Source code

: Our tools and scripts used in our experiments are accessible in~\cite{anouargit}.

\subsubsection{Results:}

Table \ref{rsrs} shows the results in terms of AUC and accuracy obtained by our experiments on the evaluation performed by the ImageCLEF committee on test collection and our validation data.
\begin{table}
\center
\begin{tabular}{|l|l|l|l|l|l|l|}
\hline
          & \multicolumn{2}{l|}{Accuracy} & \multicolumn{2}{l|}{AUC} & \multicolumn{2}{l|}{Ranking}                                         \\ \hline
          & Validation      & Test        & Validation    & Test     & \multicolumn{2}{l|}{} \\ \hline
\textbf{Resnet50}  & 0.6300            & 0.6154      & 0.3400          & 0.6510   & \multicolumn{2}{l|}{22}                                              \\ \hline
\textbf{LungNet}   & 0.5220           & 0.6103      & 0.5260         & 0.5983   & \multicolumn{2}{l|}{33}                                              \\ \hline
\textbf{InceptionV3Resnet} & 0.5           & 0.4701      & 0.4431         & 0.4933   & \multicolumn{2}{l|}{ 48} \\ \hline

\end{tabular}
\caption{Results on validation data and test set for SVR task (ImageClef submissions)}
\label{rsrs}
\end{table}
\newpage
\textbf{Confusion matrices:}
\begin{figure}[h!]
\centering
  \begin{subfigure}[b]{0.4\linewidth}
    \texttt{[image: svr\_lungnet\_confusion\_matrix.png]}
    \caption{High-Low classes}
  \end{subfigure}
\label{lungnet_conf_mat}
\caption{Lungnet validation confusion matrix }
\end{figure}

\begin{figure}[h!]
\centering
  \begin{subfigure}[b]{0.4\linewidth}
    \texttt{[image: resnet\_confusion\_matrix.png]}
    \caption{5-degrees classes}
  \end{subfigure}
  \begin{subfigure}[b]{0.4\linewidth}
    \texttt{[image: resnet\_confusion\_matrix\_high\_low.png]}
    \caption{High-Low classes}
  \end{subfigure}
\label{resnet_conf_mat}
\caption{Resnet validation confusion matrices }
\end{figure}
● ● ● ● ●
Please restate the records in full, word for word.

Source code

: Our tools and scripts used in our experiments are accessible in~\cite{anouargit}.

\subsubsection{Results:}

Table \ref{rsrs} shows the results in terms of AUC and accuracy obtained by our experiments on the evaluation performed by the ImageCLEF committee on test collection and our validation data.
\begin{table}
\center
\begin{tabular}{|l|l|l|l|l|l|l|}
\hline
          & \multicolumn{2}{l|}{Accuracy} & \multicolumn{2}{l|}{AUC} & \multicolumn{2}{l|}{Ranking}                                         \\ \hline
          & Validation      & Test        & Validation    & Test     & \multicolumn{2}{l|}{} \\ \hline
\textbf{Resnet50}  & 0.6300            & 0.6154      & 0.3400          & 0.6510   & \multicolumn{2}{l|}{22}                                              \\ \hline
\textbf{LungNet}   & 0.5220           & 0.6103      & 0.5260         & 0.5983   & \multicolumn{2}{l|}{33}                                              \\ \hline
\textbf{InceptionV3Resnet} & 0.5           & 0.4701      & 0.4431         & 0.4933   & \multicolumn{2}{l|}{ 48} \\ \hline

\end{tabular}
\caption{Results on validation data and test set for SVR task (ImageClef submissions)}
\label{rsrs}
\end{table}
\newpage
\textbf{Confusion matrices:}
\begin{figure}[h!]
\centering
  \begin{subfigure}[b]{0.4\linewidth}
    \texttt{[image: svr\_lungnet\_confusion\_matrix.png]}
    \caption{High-Low classes}
  \end{subfigure}
\label{lungnet_conf_mat}
\caption{Lungnet validation confusion matrix }
\end{figure}

\begin{figure}[h!]
\centering
  \begin{subfigure}[b]{0.4\linewidth}
    \texttt{[image: resnet\_confusion\_matrix.png]}
    \caption{5-degrees classes}
  \end{subfigure}
  \begin{subfigure}[b]{0.4\linewidth}
    \texttt{[image: resnet\_confusion\_matrix\_high\_low.png]}
    \caption{High-Low classes}
  \end{subfigure}
\label{resnet_conf_mat}
\caption{Resnet validation confusion matrices }
\end{figure}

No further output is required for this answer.